#### [PROMPT]
Output exactly the lines below, starting with the line that has "All other eigenvalues have" and going on through the line that has "A^k x_0$ is", both included, and no other lines.

#### [Data entries]
[Start of Attachment]

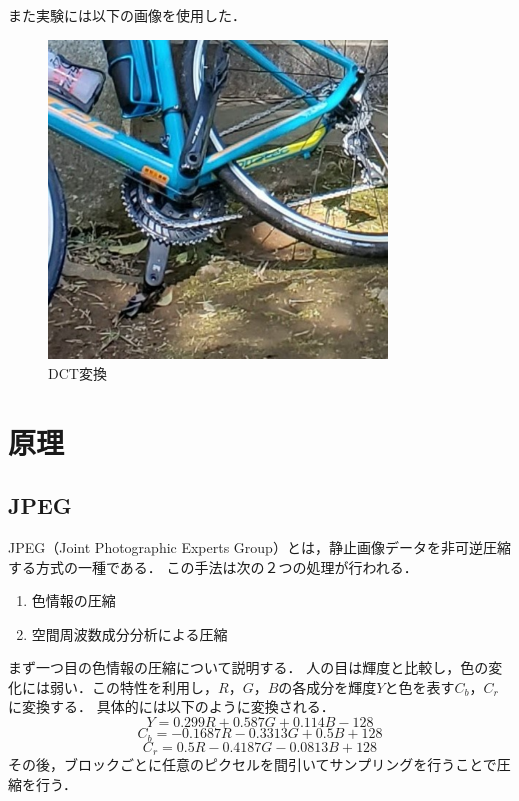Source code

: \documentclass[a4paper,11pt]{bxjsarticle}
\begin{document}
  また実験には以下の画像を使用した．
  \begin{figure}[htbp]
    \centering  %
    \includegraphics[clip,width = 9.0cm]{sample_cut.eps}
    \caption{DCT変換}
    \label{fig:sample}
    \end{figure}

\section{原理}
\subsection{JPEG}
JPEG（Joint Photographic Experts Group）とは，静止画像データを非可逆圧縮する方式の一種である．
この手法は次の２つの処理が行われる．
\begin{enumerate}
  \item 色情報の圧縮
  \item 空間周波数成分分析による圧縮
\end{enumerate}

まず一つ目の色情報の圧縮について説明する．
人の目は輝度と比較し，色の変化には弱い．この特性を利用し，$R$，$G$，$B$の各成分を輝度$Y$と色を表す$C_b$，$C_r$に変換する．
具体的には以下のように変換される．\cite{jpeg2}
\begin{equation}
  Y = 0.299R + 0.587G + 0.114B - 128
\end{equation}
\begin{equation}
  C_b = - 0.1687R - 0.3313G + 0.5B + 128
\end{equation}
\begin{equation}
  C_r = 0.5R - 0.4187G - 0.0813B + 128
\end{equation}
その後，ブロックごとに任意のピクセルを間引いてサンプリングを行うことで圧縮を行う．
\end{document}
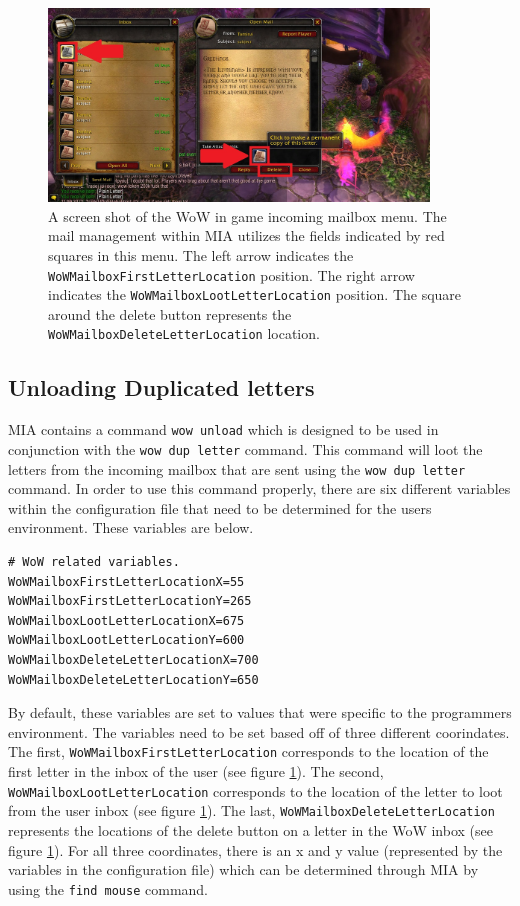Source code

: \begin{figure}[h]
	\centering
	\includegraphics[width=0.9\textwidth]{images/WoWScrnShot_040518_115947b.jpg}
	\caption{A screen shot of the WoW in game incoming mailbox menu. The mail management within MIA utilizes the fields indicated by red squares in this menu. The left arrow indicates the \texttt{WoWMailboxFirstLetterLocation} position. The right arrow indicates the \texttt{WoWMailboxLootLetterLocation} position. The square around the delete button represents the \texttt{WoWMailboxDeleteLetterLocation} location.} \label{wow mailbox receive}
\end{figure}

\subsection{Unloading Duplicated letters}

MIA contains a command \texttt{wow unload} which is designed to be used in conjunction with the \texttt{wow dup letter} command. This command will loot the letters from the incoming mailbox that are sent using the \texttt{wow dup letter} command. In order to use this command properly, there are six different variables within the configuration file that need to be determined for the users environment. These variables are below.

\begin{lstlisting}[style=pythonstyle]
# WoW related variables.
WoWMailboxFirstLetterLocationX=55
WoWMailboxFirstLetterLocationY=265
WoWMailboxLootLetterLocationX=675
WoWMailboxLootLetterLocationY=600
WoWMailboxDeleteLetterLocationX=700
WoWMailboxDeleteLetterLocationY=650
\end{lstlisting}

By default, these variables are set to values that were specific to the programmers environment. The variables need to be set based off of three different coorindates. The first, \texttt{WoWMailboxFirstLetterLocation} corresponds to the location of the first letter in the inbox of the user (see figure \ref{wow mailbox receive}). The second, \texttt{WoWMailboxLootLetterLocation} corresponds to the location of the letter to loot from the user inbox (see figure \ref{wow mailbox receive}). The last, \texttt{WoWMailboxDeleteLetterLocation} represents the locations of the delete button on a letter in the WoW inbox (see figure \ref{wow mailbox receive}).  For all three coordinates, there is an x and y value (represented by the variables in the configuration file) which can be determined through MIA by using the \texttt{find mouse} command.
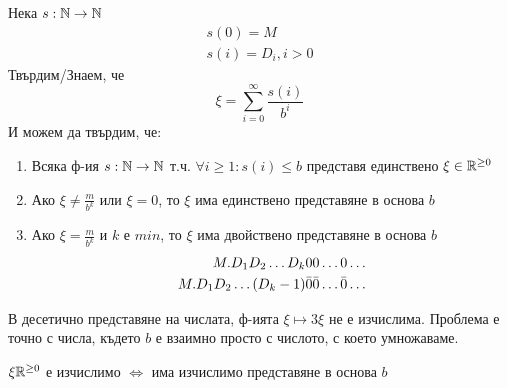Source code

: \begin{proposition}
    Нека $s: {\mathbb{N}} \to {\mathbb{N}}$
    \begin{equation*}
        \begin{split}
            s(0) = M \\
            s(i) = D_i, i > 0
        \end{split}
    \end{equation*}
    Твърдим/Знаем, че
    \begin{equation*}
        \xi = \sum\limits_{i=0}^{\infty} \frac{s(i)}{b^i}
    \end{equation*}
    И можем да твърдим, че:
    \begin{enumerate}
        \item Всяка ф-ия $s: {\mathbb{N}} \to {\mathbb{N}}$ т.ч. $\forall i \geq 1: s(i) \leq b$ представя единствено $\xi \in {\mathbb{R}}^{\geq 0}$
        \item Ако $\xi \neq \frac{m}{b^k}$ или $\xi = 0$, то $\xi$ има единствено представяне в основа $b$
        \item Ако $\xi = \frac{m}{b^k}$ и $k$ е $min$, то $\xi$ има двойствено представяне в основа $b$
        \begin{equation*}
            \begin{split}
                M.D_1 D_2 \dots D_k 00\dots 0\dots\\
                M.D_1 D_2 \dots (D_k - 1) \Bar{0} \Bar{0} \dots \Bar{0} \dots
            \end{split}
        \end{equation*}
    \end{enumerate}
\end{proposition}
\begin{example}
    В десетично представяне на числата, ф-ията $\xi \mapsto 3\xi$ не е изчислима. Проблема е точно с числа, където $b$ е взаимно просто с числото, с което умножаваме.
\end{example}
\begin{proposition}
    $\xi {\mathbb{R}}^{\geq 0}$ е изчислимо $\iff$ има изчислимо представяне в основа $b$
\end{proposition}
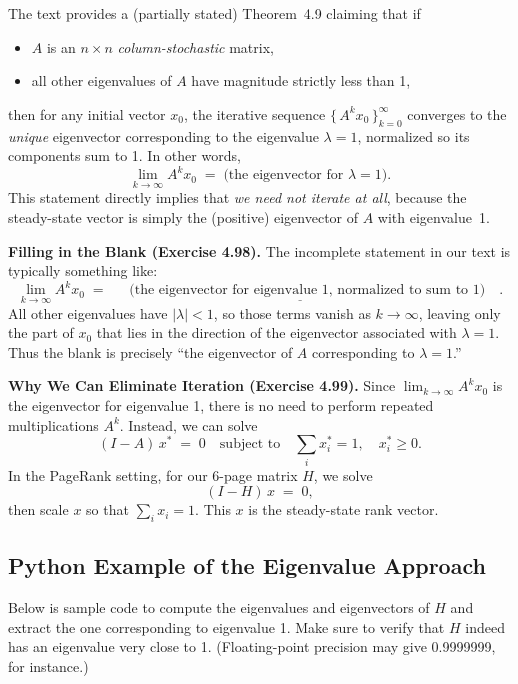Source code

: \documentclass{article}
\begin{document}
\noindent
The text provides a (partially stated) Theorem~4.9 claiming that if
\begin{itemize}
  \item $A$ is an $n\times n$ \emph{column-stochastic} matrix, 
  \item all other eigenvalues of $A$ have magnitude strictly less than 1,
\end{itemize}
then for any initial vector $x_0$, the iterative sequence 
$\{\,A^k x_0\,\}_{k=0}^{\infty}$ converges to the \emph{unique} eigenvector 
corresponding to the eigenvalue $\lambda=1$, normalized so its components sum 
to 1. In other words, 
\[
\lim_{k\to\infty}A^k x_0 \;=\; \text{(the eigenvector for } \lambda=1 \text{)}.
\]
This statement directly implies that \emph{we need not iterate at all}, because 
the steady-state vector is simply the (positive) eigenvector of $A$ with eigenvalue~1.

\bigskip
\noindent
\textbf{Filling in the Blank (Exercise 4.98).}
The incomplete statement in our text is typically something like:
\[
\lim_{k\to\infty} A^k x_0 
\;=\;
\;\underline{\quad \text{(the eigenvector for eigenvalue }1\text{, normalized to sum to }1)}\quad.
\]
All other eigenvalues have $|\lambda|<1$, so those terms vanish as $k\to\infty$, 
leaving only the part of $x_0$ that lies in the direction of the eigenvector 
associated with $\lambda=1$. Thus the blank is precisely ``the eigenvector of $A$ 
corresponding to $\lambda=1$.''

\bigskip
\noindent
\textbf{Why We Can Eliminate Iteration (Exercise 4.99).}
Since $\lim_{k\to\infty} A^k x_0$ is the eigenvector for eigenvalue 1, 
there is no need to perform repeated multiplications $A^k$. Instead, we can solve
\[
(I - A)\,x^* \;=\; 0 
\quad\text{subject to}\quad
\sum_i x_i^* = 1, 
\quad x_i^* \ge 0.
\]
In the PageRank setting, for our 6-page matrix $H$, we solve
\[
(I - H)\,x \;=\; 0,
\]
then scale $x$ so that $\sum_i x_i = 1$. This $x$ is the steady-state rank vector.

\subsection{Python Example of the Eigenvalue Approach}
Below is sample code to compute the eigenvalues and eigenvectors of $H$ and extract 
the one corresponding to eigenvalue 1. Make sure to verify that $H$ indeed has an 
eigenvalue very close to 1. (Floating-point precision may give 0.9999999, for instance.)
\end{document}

[End of Attachment]

#### [SOLVED PROBLEM]
All other eigenvalues have $|\lambda|<1$, so those terms vanish as $k\to\infty$, 
leaving only the part of $x_0$ that lies in the direction of the eigenvector 
associated with $\lambda=1$. Thus the blank is precisely ``the eigenvector of $A$ 
corresponding to $\lambda=1$.''

\bigskip
\noindent
\textbf{Why We Can Eliminate Iteration (Exercise 4.99).}
Since $\lim_{k\to\infty} A^k x_0$ is the eigenvector for eigenvalue 1, 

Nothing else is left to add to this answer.